Challenge: Federal laws make it illegal for doctors and other medical providers to ask for or take bribes in exchange for referring patients covered by Medicare, Medicaid, and other federal health programs. There are two key laws you need to know about if you lease to medical tenants:

  • The Stark Law, which bans physicians from making referrals for certain “designated health services” to entities in which the physician has a financial relationship; and
  • The Anti-Kickback Statute (AKS), which makes it a crime to knowingly solicit, offer, or receive payment, gifts, or remuneration in exchange for referrals.

When medical providers enter into commercial leases, they risk being held liable under these laws, especially if rent is below market or based on the number of patients a tenant refers and/or the value those referrals generate.

Example: A hospital leases office space at below-market rent to a physician practice that refers Medicare patients to its pathology lab. The reduced rent would very likely be seen as a kickback paid by the hospital in exchange for referrals, thereby exposing both the hospital and practice to liability.

Stark and the AKS apply only if the landlord is a physician (or the immediate family member of a physician) or entity like a hospital that makes or receives referrals to or from their medical tenants. Most commercial landlords don’t fall into this category. However, the laws may still have a direct impact on how you structure the lease of a medical tenant. The reason for that is that the laws are so strictly enforced that many providers won’t enter into any commercial leases unless they comply—that is, are structured to meet the specific criteria required to satisfy the liability exceptions/safe harbors that apply to each law.

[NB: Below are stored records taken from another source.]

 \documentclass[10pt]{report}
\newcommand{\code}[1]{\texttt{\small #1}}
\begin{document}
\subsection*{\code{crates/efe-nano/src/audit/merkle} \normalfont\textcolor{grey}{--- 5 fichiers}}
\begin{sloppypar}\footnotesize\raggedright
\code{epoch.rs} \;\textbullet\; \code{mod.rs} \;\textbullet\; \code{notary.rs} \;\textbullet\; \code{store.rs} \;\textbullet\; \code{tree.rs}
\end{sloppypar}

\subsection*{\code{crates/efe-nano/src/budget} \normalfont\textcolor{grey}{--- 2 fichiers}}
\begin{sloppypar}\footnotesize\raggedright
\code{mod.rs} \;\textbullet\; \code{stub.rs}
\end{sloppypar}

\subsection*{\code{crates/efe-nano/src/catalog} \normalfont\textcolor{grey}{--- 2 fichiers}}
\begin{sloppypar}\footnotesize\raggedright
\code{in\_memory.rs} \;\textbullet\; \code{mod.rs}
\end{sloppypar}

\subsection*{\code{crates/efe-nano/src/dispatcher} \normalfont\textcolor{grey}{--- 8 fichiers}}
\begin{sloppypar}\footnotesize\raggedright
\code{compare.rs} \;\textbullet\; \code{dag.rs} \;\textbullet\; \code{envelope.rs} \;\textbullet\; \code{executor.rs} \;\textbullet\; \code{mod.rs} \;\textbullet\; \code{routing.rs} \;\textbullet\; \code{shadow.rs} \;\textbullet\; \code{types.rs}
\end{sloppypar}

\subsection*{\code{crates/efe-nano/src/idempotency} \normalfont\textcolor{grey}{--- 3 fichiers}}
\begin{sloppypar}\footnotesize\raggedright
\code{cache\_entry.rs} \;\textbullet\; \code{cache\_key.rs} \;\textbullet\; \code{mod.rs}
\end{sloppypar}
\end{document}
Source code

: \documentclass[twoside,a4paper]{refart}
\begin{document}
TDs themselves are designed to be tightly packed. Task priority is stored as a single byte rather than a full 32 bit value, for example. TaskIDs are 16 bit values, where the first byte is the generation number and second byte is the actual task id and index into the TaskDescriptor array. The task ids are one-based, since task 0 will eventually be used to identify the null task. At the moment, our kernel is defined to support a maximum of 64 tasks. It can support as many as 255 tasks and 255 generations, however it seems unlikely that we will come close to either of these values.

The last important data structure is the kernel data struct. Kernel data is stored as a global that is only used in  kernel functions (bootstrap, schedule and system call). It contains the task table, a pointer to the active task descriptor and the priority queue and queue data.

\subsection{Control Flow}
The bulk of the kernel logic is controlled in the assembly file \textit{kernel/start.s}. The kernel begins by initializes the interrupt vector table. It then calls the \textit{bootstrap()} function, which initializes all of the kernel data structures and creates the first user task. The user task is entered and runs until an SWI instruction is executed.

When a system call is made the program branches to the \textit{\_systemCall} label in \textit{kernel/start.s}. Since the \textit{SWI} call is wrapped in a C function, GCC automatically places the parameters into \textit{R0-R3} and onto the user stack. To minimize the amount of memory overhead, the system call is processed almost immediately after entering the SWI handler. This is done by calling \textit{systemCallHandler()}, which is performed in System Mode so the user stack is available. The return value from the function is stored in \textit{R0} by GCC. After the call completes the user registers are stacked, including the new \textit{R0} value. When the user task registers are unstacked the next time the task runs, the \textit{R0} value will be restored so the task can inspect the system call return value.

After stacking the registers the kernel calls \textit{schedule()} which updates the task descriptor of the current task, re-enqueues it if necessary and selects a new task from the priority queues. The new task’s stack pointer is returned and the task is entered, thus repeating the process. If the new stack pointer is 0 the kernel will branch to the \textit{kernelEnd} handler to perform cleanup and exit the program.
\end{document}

Solution: Be aware of this compliance need of medical tenants and be prepared to structure their leases accordingly. Although the Stark and AKS exceptions aren’t exactly the same, there’s a lot of overlap. The good news is that you probably won’t have to depart much from your usual leasing protocols to comply. A medical lease should be okay under both Stark and the AKS as long as:

  • The lease is in writing and signed by the parties;
  • The lease specifies the premises to be leased and covers all of the leased space, including storage;
  • The lease and any renewal terms are for a period of at least one year;
  • Rental charges (including any allowances, free rent periods, and other tenant concessions) are at fair market value (defined as the value of the rental property for general commercial purposes, not taking into account the premises’ intended use) and consistent with arm’s-length lease transactions;
  • The rent is set in advance and doesn’t take into account the value or volume of referrals (Note: Future rental increases are allowed as long as the increases are specified in advance, or calculated using a definitive formula, such as adjustments tied to the consumer price index);
  • The space leased doesn’t exceed what’s reasonably necessary to accomplish the commercially reasonable business purpose of the rental; and

The premises is used exclusively by the tenant and not shared with or used by the landlord or any entity related to the landlord.